L’imperatore del Manchukuo Pu Yi, ultimo imperatore della dinastia Ching.

Lo scopo di questa mossa era di stabilire una testa di ponte da cui lanciare una futura invasione della Cina. Agenti giapponesi prelevarono Pu Yi, l‘ex imperatore della Cina, dalla sua residenza a Tianjin e lo portarono in Manciuria, ove fu destinato ad agire come capo di stato di facciata. Nel 1934 Pu Yi fu ufficialmente incoronato Imperatore del Manchukuo.

Manchukuo e Budo
Una volta preso il controllo della regione e istituito il proprio governo fantoccio, le autorità giapponesi avviarono un programma di colonizzazione politico-culturale della Manciuria.
Le arti del Budo vennero utilizzate come parte del più vasto sforzo per rafforzare questo controllo. Anche quello che sarebbe stato in seguito conosciuto come Aikido (allora Aiki Budo) ne fece parte.
Kenji Tomiki, uno dei più titolati allievi di Morihei Ueshiba, si trasferì in Manciuria nel marzo del 1936 grazie ad un’introduzione fornita da Ueshiba. Tomiki insegnò dapprima presso il Daitong College (Daido Gakuin). Le sue lezioni erano destinate a membri dell’esercito del Kwantung e dell’Imperial Household Agency. Nel 1938 venne costruita la Kenkoku University, a dimostrazione della solidità del dominio giapponese.
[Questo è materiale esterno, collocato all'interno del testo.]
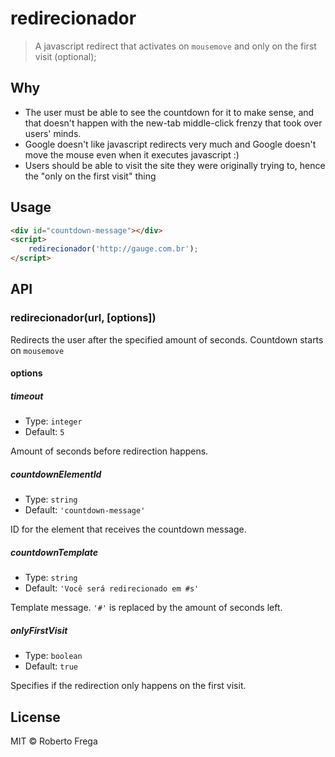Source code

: # redirecionador

> A javascript redirect that activates on `mousemove` and only on the first visit (optional);

## Why

- The user must be able to see the countdown for it to make sense, and that doesn't happen with the new-tab middle-click frenzy that took over users' minds.
- Google doesn't like javascript redirects very much and Google doesn't move the mouse even when it executes javascript :)
- Users should be able to visit the site they were originally trying to, hence the "only on the first visit" thing

## Usage

```html
<div id="countdown-message"></div>
<script>
    redirecionador('http://gauge.com.br');
</script>
```

## API


### redirecionador(url, [options])

Redirects the user after the specified amount of seconds. Countdown starts on `mousemove`

#### options

##### timeout

- Type: `integer`
- Default: `5`

Amount of seconds before redirection happens.

##### countdownElementId

- Type: `string`
- Default: `'countdown-message'`

ID for the element that receives the countdown message.

##### countdownTemplate

- Type: `string`
- Default: `'Você será redirecionado em #s'`

Template message. `'#'` is replaced by the amount of seconds left.

##### onlyFirstVisit

- Type: `boolean`
- Default: `true`

Specifies if the redirection only happens on the first visit.

## License

MIT © Roberto Frega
Con l’apertura dell’Università di Kenkoku nel 1938, Tomiki divenne insegnante presso la Kenkoku University, dirigendo il programma di Aiki Budo e Judo, ora parte del normale curriculum universitario. Nella sua opera era coadiuvato da Hideo Ohba, da parecchi anni suo assistente e amico.
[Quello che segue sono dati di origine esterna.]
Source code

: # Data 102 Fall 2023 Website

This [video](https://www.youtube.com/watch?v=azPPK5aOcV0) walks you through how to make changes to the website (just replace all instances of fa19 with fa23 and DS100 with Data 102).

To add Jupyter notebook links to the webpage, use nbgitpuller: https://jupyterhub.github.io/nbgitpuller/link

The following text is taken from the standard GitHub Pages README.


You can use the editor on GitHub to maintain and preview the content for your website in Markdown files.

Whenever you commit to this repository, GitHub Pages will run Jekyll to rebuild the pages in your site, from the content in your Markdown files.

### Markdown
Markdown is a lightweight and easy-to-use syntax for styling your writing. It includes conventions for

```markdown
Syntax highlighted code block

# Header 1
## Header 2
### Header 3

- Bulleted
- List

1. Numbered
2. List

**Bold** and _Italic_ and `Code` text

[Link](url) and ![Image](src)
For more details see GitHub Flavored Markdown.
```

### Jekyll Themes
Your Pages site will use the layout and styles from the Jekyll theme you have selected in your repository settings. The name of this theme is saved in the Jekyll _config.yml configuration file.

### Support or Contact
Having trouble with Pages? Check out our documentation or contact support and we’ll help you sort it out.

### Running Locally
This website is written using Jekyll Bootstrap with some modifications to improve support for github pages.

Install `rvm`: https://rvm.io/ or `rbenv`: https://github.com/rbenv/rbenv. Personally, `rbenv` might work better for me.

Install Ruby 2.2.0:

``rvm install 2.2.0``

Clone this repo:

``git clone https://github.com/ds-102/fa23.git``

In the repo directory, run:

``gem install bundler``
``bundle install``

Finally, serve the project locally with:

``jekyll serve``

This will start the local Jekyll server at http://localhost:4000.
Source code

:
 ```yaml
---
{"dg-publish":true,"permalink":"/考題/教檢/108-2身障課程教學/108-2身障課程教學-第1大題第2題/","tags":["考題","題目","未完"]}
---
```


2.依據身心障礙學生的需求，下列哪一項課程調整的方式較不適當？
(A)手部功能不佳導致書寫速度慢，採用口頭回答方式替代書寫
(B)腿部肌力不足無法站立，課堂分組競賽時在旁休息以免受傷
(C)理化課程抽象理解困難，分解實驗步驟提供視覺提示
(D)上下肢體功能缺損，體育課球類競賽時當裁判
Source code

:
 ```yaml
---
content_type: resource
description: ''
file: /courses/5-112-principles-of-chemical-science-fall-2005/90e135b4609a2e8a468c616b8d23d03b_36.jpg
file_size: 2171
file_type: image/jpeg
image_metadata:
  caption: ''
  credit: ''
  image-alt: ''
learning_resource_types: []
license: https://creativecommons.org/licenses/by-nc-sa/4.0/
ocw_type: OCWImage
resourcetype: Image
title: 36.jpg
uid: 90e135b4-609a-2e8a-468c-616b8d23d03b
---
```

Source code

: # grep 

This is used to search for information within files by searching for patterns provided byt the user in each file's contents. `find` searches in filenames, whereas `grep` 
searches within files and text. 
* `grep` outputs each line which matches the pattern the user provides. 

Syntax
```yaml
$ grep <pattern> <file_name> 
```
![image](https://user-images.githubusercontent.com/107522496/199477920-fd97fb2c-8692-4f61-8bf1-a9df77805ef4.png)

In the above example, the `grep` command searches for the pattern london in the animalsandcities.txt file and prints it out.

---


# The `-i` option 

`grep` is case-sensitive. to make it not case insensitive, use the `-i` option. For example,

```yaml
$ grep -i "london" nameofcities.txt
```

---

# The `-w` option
Tomiki e Ohba in Manciuria

Pur vivendo in Giappone, tra il 1939 e il 1942 Morihei Ueshiba fu invitato più volte a insegnare e a tenere dimostrazioni presso la Kenkoku University, assistito da Tomiki e Ohba, e ne fu nominato consulente per le arti marziali. Nel 1941 Ueshiba divenne anche consulente della Manchurian Shin Buden Martial Art Association.

“True” Demonstration
Queste le parole di Hiroshi Tada (all’epoca dodicenne) a proposito di questo episodio:

“(…) Poi nel 1941 andai in Manciuria. Era il 10º Anniversario della Fondazione del Manchukuo, e venne organizzato un evento cui presero parte budoka da tutto il Giappone. Ci fu una grande manifestazione nella Sala delle Arti Marziali di fronte all’ultimo imperatore della Cina. Ho sentito dire che la dimostrazione che Ueshiba Sensei produsse in quella occasione fosse incredibile. Avrei dovuto andarla a vedere anch’io, ma mia madre e mia sorella si misero a parlare e facemmo tardi. Mio cugino la vide”.
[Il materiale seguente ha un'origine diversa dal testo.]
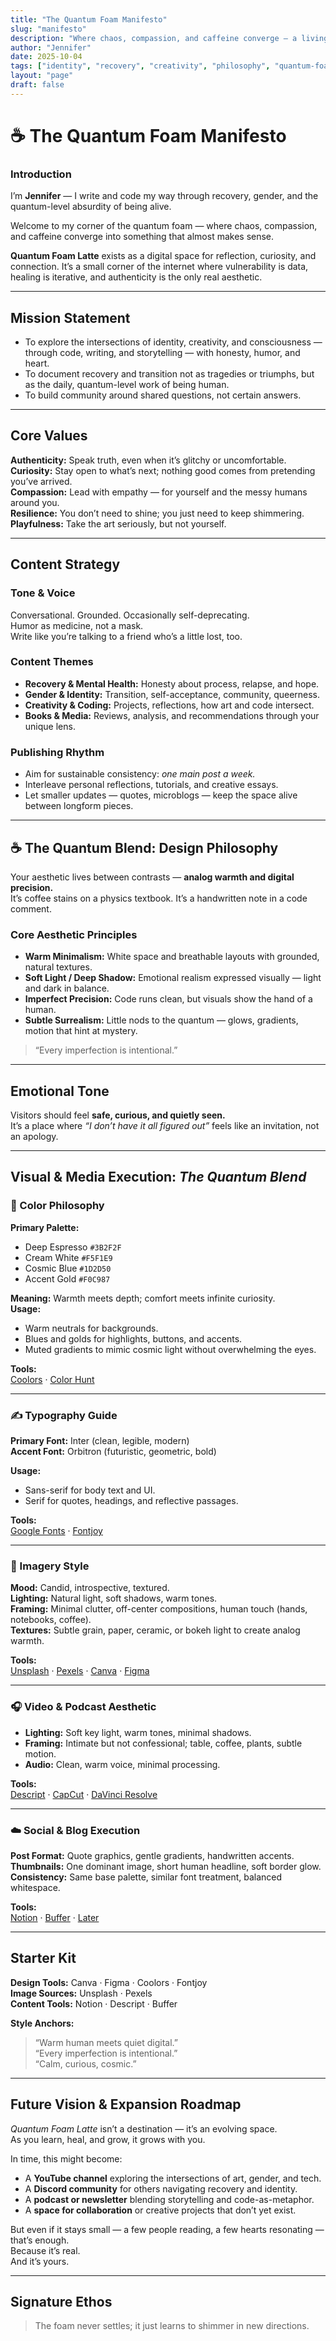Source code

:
 ```yaml
---
title: "The Quantum Foam Manifesto"
slug: "manifesto"
description: "Where chaos, compassion, and caffeine converge — a living statement of identity, creativity, and consciousness."
author: "Jennifer"
date: 2025-10-04
tags: ["identity", "recovery", "creativity", "philosophy", "quantum-foam-latte"]
layout: "page"
draft: false
---
```


# ☕ The Quantum Foam Manifesto

### Introduction

I’m **Jennifer** — I write and code my way through recovery, gender, and the quantum-level absurdity of being alive.  

Welcome to my corner of the quantum foam — where chaos, compassion, and caffeine converge into something that almost makes sense.  

**Quantum Foam Latte** exists as a digital space for reflection, curiosity, and connection. It’s a small corner of the internet where vulnerability is data, healing is iterative, and authenticity is the only real aesthetic.

---

## Mission Statement

- To explore the intersections of identity, creativity, and consciousness — through code, writing, and storytelling — with honesty, humor, and heart.  
- To document recovery and transition not as tragedies or triumphs, but as the daily, quantum-level work of being human.  
- To build community around shared questions, not certain answers.

---

## Core Values

**Authenticity:** Speak truth, even when it’s glitchy or uncomfortable.  
**Curiosity:** Stay open to what’s next; nothing good comes from pretending you’ve arrived.  
**Compassion:** Lead with empathy — for yourself and the messy humans around you.  
**Resilience:** You don’t need to shine; you just need to keep shimmering.  
**Playfulness:** Take the art seriously, but not yourself.

---

## Content Strategy

### Tone & Voice
Conversational. Grounded. Occasionally self-deprecating.  
Humor as medicine, not a mask.  
Write like you’re talking to a friend who’s a little lost, too.

### Content Themes
- **Recovery & Mental Health:** Honesty about process, relapse, and hope.  
- **Gender & Identity:** Transition, self-acceptance, community, queerness.  
- **Creativity & Coding:** Projects, reflections, how art and code intersect.  
- **Books & Media:** Reviews, analysis, and recommendations through your unique lens.

### Publishing Rhythm
- Aim for sustainable consistency: *one main post a week.*  
- Interleave personal reflections, tutorials, and creative essays.  
- Let smaller updates — quotes, microblogs — keep the space alive between longform pieces.

---

## ☕ The Quantum Blend: Design Philosophy

Your aesthetic lives between contrasts — **analog warmth and digital precision.**  
It’s coffee stains on a physics textbook. It’s a handwritten note in a code comment.

### Core Aesthetic Principles

- **Warm Minimalism:** White space and breathable layouts with grounded, natural textures.  
- **Soft Light / Deep Shadow:** Emotional realism expressed visually — light and dark in balance.  
- **Imperfect Precision:** Code runs clean, but visuals show the hand of a human.  
- **Subtle Surrealism:** Little nods to the quantum — glows, gradients, motion that hint at mystery.

> “Every imperfection is intentional.”

---

## Emotional Tone

Visitors should feel **safe, curious, and quietly seen.**  
It’s a place where *“I don’t have it all figured out”* feels like an invitation, not an apology.

---

## Visual & Media Execution: *The Quantum Blend*

### 🎨 Color Philosophy

**Primary Palette:**  
- Deep Espresso `#3B2F2F`  
- Cream White `#F5F1E9`  
- Cosmic Blue `#1D2D50`  
- Accent Gold `#F0C987`

**Meaning:** Warmth meets depth; comfort meets infinite curiosity.  
**Usage:**  
- Warm neutrals for backgrounds.  
- Blues and golds for highlights, buttons, and accents.  
- Muted gradients to mimic cosmic light without overwhelming the eyes.  

**Tools:**  
[Coolors](https://coolors.co) · [Color Hunt](https://colorhunt.co)

---

### ✍️ Typography Guide

**Primary Font:** Inter (clean, legible, modern)  
**Accent Font:** Orbitron (futuristic, geometric, bold)

**Usage:**  
- Sans-serif for body text and UI.  
- Serif for quotes, headings, and reflective passages.  

**Tools:**  
[Google Fonts](https://fonts.google.com) · [Fontjoy](https://fontjoy.com)

---

### 📸 Imagery Style

**Mood:** Candid, introspective, textured.  
**Lighting:** Natural light, soft shadows, warm tones.  
**Framing:** Minimal clutter, off-center compositions, human touch (hands, notebooks, coffee).  
**Textures:** Subtle grain, paper, ceramic, or bokeh light to create analog warmth.  

**Tools:**  
[Unsplash](https://unsplash.com) · [Pexels](https://pexels.com) · [Canva](https://canva.com) · [Figma](https://figma.com)

---

### 🎧 Video & Podcast Aesthetic

- **Lighting:** Soft key light, warm tones, minimal shadows.  
- **Framing:** Intimate but not confessional; table, coffee, plants, subtle motion.  
- **Audio:** Clean, warm voice, minimal processing.  

**Tools:**  
[Descript](https://descript.com) · [CapCut](https://www.capcut.com) · [DaVinci Resolve](https://www.blackmagicdesign.com/products/davinciresolve)

---

### ☁️ Social & Blog Execution

**Post Format:** Quote graphics, gentle gradients, handwritten accents.  
**Thumbnails:** One dominant image, short human headline, soft border glow.  
**Consistency:** Same base palette, similar font treatment, balanced whitespace.  

**Tools:**  
[Notion](https://notion.so) · [Buffer](https://buffer.com) · [Later](https://later.com)

---

## Starter Kit

**Design Tools:** Canva · Figma · Coolors · Fontjoy  
**Image Sources:** Unsplash · Pexels  
**Content Tools:** Notion · Descript · Buffer  

**Style Anchors:**  
> “Warm human meets quiet digital.”  
> “Every imperfection is intentional.”  
> “Calm, curious, cosmic.”

---

## Future Vision & Expansion Roadmap

*Quantum Foam Latte* isn’t a destination — it’s an evolving space.  
As you learn, heal, and grow, it grows with you.  

In time, this might become:
- A **YouTube channel** exploring the intersections of art, gender, and tech.  
- A **Discord community** for others navigating recovery and identity.  
- A **podcast or newsletter** blending storytelling and code-as-metaphor.  
- A **space for collaboration** or creative projects that don’t yet exist.

But even if it stays small — a few people reading, a few hearts resonating — that’s enough.  
Because it’s real.  
And it’s yours.

---

## Signature Ethos

> The foam never settles; it just learns to shimmer in new directions.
Che cosa successe in quella dimostrazione? E per quale motivo divenne famosa e venne ribattezzata “The True Demonstration” (La Vera Dimostrazione)?

In un articolo biografico su Hideo Ohba (scritto da Fumiaki Shishida, allievo di Kenji Tomiki e professore presso la Waseda University, e contenuto in “Hideo Ohba – The Aikido of Quiet Taste” di Paul Wildish) è riportato quanto segue.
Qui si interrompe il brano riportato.